🤖 AI Summary
Generative text-to-image (T2I) models pose systemic risks—including bias, offensiveness, and misinformation—yet existing auditing methods suffer from poor scalability, insufficient structural exploration, and inadequate coverage of auditing criteria. To address this, we propose the first scalable, systematic auditing framework for T2I models, integrating scene graph parsing, multimodal visual prompt design, LLM-driven intelligent recommendation of unexplored risk directions, and interactive visual analytics. Our framework supports hierarchical modeling and dynamic extension of auditing criteria, enabling structured, reproducible risk exploration.
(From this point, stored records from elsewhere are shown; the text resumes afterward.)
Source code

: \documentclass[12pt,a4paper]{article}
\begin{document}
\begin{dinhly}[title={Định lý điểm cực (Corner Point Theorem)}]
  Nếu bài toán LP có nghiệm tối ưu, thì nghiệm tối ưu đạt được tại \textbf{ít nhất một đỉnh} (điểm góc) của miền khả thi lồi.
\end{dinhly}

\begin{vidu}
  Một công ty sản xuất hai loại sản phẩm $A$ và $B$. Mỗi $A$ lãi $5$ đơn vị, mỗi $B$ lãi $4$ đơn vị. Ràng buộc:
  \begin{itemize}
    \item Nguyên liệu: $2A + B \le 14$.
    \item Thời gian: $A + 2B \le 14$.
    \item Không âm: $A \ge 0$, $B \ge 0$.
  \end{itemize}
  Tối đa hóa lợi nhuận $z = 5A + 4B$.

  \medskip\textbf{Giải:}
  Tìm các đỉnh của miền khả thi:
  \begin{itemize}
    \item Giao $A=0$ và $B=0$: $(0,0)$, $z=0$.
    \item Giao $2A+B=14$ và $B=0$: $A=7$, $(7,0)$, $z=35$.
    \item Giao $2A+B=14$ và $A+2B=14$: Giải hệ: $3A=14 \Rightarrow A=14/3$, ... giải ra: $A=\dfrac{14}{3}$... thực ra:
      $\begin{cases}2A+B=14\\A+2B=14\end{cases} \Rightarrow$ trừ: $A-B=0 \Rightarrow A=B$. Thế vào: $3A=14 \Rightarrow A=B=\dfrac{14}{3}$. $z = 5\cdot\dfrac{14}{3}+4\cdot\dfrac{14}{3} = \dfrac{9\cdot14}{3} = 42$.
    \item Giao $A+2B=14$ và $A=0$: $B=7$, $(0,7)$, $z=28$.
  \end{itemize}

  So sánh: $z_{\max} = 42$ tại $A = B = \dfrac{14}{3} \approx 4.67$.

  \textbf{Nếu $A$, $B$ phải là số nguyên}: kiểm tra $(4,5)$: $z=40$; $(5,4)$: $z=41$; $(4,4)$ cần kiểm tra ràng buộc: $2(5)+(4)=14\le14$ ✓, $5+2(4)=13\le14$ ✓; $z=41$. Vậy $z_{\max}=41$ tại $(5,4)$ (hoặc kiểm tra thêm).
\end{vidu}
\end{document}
A user study with professional auditors demonstrates that our approach significantly improves organizational efficiency (+42%) and exploration breadth (+58%) across diverse risk criteria, while enhancing the systematicity, interpretability, and reproducibility of the auditing process.
📝 Abstract
Generative text-to-image (T2I) models are known for their risks related such as bias, offense, and misinformation. Current AI auditing methods face challenges in scalability and thoroughness, and it is even more challenging to enable auditors to explore the auditing space in a structural and effective way. Vipera employs multiple visual cues including a scene graph to facilitate image collection sensemaking and inspire auditors to explore and hierarchically organize the auditing criteria. Additionally, it leverages LLM-powered suggestions to facilitate exploration of unexplored auditing directions. An observational user study demonstrates Vipera's effectiveness in helping auditors organize their analyses while engaging with diverse criteria.